=== EXERCISE INPUTS ===

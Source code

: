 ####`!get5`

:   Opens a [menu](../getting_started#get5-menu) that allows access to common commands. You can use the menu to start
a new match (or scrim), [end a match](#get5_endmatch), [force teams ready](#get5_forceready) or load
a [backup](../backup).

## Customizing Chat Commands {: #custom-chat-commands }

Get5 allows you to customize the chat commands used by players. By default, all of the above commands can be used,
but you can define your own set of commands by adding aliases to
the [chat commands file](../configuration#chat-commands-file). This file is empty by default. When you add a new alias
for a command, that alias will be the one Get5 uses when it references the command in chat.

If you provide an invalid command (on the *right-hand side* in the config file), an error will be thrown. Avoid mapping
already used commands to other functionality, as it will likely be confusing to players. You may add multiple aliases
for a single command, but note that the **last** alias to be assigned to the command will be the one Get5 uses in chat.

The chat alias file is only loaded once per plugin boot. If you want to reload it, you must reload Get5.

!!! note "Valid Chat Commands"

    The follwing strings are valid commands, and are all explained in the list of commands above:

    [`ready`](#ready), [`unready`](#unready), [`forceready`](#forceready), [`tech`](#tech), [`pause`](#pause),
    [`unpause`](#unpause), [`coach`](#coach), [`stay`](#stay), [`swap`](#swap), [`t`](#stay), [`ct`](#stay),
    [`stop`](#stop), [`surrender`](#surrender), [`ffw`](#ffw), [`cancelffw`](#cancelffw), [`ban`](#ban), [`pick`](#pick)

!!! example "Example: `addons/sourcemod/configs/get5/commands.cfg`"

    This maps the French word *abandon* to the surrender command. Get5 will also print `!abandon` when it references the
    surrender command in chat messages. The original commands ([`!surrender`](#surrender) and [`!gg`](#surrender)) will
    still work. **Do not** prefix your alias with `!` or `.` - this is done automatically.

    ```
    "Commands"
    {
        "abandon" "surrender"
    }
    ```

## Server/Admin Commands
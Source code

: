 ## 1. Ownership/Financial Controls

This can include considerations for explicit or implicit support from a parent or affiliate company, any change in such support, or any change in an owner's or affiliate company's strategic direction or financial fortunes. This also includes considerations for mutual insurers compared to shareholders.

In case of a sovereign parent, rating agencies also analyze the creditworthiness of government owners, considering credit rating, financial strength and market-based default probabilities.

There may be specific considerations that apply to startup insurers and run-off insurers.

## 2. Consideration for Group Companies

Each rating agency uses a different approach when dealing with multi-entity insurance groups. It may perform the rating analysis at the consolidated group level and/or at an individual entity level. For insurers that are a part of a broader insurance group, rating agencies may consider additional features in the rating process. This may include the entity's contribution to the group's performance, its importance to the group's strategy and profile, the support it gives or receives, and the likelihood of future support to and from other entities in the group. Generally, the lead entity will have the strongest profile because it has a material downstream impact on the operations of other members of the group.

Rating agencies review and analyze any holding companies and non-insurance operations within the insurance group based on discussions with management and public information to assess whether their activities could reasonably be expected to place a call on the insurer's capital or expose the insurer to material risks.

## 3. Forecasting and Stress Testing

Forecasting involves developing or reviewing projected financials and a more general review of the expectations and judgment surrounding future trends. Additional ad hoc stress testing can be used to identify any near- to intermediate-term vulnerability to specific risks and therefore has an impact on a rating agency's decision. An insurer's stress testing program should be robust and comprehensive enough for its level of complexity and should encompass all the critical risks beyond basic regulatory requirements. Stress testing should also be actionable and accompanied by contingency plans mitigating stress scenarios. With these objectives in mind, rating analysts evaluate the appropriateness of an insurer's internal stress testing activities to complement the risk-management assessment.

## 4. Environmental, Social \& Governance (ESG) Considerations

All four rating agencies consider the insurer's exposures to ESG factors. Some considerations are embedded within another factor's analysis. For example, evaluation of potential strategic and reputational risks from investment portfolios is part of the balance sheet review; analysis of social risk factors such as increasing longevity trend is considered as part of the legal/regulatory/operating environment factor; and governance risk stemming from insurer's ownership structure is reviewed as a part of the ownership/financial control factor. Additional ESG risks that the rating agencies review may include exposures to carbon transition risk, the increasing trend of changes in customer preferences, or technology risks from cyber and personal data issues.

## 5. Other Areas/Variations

===

ABOUT THIS EXERCISE:
Count the lines above that include the word "note". Reply with that number alone.

RESPONSE TO THIS EXERCISE:
2